(Collected data)
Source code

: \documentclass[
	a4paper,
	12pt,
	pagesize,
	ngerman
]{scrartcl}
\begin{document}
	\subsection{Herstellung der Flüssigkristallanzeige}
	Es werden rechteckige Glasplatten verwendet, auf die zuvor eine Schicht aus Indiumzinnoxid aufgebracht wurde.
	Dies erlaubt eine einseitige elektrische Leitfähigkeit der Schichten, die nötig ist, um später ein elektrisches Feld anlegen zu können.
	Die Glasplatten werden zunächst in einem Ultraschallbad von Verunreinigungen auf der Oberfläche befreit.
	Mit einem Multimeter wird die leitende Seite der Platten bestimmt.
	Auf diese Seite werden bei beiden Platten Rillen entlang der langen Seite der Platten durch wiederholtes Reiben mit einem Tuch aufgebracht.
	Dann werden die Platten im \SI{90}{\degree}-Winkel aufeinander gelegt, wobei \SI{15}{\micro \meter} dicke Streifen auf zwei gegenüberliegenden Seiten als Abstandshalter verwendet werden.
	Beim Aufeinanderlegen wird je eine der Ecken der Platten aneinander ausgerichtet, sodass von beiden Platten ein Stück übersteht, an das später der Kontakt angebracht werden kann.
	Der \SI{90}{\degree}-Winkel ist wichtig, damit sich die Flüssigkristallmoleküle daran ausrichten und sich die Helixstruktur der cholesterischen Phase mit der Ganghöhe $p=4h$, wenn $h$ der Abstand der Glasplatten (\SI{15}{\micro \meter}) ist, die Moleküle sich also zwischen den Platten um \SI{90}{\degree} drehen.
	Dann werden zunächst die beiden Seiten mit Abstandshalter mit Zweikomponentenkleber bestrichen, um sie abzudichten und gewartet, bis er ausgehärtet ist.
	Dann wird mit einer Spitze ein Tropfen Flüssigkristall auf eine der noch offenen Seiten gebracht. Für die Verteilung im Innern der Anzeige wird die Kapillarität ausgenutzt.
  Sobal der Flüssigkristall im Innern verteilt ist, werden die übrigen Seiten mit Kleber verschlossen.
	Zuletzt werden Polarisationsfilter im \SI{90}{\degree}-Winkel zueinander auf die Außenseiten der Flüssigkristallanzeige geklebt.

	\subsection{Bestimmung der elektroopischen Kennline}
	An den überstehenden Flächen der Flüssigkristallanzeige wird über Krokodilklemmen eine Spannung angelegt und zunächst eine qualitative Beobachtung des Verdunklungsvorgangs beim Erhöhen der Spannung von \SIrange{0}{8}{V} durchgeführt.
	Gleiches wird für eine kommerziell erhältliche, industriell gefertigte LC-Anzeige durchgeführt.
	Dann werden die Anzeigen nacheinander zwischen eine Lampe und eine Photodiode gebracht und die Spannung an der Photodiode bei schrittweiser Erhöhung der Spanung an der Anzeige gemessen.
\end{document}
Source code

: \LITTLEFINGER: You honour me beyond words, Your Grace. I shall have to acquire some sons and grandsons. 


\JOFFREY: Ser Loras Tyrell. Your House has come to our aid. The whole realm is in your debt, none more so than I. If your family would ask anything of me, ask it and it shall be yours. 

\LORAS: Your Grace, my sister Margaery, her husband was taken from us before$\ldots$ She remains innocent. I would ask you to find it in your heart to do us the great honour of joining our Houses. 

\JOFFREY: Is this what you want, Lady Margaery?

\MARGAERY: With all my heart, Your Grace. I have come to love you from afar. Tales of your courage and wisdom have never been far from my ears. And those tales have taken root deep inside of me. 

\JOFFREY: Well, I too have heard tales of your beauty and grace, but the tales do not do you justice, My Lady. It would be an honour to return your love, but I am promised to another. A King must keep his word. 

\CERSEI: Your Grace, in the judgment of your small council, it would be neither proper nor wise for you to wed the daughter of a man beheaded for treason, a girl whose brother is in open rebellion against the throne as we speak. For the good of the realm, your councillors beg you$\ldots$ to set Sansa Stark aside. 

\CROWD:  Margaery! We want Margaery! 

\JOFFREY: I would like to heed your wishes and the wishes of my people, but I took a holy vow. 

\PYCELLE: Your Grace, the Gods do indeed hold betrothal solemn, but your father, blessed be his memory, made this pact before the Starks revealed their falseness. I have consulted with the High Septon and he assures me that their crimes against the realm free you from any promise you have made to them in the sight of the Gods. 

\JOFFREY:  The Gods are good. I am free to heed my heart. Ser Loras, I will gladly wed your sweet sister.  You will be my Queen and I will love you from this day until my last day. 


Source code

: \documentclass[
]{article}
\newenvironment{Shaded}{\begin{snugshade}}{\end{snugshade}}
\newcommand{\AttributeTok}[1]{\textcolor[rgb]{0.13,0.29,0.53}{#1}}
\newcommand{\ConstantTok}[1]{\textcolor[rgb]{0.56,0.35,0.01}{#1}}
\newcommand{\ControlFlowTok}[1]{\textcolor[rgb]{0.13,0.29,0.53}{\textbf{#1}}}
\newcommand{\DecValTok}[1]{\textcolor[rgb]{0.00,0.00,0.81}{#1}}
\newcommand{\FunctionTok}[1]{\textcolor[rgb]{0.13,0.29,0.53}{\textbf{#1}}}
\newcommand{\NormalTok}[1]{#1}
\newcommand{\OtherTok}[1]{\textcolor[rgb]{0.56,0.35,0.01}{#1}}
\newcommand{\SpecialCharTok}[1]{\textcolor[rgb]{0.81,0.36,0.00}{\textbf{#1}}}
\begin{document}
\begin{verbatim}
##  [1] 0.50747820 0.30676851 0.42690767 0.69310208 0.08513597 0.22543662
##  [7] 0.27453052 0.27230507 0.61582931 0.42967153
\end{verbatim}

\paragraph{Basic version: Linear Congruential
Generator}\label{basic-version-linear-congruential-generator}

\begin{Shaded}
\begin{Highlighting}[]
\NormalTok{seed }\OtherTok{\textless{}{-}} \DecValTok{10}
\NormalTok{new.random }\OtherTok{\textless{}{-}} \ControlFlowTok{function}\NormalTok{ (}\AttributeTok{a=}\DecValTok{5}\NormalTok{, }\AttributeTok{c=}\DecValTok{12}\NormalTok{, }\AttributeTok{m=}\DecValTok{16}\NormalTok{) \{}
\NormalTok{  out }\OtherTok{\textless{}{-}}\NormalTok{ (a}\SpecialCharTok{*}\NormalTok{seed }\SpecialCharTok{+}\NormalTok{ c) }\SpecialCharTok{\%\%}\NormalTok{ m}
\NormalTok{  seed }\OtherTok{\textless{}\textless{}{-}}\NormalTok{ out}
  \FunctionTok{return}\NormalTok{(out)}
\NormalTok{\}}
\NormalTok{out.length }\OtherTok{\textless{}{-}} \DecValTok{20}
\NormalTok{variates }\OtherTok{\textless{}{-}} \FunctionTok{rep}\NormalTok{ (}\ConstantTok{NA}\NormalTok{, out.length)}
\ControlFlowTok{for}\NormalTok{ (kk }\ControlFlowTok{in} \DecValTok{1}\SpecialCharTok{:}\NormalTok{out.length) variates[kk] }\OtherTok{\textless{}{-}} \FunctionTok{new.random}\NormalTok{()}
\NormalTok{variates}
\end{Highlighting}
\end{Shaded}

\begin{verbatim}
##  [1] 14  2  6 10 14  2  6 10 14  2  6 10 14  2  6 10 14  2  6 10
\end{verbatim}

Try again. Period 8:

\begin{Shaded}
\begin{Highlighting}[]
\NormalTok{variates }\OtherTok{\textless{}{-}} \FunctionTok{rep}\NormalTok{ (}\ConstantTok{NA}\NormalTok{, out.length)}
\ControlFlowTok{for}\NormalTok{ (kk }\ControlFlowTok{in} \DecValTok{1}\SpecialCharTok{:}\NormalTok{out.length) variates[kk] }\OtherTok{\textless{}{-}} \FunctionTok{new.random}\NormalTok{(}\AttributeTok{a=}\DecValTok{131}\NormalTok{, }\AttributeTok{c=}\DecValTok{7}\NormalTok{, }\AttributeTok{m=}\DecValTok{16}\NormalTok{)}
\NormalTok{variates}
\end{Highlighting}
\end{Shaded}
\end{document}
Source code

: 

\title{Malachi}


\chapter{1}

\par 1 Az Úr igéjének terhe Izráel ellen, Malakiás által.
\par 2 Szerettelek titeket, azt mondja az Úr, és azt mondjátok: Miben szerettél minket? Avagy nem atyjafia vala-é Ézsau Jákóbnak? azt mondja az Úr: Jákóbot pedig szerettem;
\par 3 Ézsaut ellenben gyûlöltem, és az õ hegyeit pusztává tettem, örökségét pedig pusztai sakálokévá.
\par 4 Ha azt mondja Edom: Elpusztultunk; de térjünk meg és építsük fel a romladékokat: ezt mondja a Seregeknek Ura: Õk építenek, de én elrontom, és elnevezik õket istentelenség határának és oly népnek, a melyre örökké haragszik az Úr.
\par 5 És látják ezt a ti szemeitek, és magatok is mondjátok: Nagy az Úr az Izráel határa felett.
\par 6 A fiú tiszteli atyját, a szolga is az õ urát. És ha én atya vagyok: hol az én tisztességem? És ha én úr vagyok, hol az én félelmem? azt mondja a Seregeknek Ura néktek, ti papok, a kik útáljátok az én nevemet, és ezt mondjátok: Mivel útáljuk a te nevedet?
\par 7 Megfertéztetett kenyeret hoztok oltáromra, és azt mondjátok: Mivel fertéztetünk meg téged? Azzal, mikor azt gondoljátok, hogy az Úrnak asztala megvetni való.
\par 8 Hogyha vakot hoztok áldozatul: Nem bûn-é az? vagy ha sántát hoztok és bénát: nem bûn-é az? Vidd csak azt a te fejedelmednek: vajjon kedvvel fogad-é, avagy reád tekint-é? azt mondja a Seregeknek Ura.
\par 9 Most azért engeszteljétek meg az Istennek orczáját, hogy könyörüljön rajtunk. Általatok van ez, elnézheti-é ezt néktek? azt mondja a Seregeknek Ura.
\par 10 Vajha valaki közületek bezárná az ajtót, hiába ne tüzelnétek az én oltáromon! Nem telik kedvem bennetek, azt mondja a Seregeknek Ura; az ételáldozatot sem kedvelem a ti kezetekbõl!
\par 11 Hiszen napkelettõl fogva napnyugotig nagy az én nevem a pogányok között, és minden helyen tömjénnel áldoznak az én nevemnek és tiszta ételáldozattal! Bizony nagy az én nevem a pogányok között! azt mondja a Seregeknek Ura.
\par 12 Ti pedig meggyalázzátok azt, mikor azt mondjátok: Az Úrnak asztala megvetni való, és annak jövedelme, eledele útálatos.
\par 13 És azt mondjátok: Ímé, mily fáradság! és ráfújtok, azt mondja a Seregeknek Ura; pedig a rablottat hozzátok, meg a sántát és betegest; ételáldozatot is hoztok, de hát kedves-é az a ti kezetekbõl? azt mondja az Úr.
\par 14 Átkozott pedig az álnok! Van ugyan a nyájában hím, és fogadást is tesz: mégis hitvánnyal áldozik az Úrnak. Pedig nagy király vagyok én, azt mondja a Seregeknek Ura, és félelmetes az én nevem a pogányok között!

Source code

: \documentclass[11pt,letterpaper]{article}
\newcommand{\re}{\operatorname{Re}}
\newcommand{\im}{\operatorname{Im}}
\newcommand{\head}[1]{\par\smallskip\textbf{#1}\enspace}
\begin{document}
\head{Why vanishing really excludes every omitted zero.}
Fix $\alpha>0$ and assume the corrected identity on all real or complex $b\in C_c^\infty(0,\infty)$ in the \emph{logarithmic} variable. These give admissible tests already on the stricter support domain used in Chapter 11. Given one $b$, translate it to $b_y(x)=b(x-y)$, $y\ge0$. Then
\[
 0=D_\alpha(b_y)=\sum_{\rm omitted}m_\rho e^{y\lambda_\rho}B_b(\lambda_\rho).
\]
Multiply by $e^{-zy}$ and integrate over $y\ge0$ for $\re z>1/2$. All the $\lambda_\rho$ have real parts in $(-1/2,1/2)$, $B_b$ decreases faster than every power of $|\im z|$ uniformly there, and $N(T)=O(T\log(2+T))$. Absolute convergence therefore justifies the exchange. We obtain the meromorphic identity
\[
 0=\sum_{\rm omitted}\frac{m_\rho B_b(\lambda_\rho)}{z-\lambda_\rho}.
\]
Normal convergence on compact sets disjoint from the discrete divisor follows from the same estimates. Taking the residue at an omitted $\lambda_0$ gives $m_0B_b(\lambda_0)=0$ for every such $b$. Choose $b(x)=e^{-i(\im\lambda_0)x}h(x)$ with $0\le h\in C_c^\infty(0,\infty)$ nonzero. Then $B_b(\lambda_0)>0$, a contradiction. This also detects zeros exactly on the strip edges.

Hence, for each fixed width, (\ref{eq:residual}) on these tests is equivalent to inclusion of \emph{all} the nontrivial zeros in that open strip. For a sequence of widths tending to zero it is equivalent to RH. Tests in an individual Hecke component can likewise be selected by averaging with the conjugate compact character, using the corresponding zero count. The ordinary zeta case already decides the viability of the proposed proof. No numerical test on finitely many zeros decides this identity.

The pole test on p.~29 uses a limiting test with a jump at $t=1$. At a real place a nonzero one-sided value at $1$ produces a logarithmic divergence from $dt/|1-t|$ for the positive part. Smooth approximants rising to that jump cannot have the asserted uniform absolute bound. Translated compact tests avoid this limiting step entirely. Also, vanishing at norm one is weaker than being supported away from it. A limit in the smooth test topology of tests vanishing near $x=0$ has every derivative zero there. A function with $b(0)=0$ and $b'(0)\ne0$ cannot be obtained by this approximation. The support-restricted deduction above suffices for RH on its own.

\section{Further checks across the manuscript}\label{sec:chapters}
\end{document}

THE PROBLEM: When you find a line in the records that contains the word "Dann", copy it.

EXERCISE ANSWER:
	Dann werden die Platten im \SI{90}{\degree}-Winkel aufeinander gelegt, wobei \SI{15}{\micro \meter} dicke Streifen auf zwei gegenüberliegenden Seiten als Abstandshalter verwendet werden.
	Dann werden zunächst die beiden Seiten mit Abstandshalter mit Zweikomponentenkleber bestrichen, um sie abzudichten und gewartet, bis er ausgehärtet ist.
	Dann wird mit einer Spitze ein Tropfen Flüssigkristall auf eine der noch offenen Seiten gebracht. Für die Verteilung im Innern der Anzeige wird die Kapillarität ausgenutzt.
	Dann werden die Anzeigen nacheinander zwischen eine Lampe und eine Photodiode gebracht und die Spannung an der Photodiode bei schrittweiser Erhöhung der Spanung an der Anzeige gemessen.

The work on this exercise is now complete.